PROBLEM TO WORK ON: Across the records below, how many lines include the string "параметров"? Respond with the number only.

Source texts of formatted documents:
_ _ _ _ _ _ _
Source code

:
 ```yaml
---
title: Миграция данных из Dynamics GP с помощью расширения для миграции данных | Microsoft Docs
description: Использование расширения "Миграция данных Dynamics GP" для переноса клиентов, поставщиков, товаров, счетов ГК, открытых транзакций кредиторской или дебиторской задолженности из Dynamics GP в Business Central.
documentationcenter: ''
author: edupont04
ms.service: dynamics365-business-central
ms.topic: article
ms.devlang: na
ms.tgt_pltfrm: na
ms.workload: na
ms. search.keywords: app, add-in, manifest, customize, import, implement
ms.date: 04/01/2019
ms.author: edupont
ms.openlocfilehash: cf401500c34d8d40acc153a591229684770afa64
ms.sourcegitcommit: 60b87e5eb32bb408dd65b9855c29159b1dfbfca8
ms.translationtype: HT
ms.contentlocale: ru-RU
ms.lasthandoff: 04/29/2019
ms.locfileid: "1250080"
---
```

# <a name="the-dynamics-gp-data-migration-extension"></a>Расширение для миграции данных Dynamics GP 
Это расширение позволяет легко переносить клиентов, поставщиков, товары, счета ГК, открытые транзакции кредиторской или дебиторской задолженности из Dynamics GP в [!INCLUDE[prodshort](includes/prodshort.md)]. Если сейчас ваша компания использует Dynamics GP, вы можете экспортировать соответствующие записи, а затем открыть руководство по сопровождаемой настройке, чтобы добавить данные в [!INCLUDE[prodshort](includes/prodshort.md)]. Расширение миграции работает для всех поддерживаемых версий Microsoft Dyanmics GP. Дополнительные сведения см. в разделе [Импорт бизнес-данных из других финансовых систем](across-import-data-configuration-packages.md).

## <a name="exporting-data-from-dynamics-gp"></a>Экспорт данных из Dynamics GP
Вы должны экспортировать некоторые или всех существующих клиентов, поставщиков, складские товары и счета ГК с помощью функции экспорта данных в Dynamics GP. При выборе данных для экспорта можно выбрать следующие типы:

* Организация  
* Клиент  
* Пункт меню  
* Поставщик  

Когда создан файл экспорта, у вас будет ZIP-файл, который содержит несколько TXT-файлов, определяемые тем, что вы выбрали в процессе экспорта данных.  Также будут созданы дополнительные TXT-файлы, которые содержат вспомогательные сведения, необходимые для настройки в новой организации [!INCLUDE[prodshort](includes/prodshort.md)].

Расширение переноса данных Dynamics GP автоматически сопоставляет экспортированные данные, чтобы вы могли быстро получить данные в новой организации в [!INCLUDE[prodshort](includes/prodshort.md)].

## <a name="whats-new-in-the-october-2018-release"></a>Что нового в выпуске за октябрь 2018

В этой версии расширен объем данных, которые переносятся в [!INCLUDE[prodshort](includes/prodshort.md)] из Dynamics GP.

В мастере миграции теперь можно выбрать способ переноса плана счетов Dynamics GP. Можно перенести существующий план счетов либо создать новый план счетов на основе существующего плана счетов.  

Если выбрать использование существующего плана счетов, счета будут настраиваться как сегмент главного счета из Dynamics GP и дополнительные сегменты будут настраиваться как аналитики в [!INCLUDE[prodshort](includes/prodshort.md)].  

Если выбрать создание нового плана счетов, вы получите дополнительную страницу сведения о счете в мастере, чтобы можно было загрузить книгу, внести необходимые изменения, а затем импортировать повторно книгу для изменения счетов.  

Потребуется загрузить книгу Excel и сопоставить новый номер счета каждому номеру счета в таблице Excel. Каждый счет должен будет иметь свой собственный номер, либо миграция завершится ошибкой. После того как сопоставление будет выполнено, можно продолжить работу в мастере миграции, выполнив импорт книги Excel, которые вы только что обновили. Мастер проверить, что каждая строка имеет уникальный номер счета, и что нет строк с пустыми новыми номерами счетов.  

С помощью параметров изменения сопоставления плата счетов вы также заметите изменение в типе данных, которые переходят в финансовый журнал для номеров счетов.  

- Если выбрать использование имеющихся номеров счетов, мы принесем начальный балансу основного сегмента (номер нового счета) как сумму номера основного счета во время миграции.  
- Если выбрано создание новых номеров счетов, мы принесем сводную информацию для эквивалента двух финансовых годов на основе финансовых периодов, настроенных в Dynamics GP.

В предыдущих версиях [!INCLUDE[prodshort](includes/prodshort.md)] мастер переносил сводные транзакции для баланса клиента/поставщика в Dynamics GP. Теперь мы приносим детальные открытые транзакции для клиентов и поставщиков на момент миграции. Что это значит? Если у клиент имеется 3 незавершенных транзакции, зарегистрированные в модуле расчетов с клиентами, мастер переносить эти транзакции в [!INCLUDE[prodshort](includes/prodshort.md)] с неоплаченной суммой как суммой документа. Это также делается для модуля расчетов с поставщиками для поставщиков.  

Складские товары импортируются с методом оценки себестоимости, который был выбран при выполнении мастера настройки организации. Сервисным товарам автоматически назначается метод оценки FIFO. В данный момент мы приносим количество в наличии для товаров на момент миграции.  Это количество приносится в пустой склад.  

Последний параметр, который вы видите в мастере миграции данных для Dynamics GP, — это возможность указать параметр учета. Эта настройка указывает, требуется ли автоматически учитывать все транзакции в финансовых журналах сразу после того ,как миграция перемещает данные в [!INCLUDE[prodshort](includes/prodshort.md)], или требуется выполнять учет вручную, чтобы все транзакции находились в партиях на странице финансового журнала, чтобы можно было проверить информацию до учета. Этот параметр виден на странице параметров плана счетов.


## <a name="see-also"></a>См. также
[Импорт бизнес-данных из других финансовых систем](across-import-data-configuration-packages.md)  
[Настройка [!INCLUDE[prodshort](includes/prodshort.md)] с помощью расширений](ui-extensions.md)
_ _ _ _ _ _ _
ANSWER FOR THE TASK: 2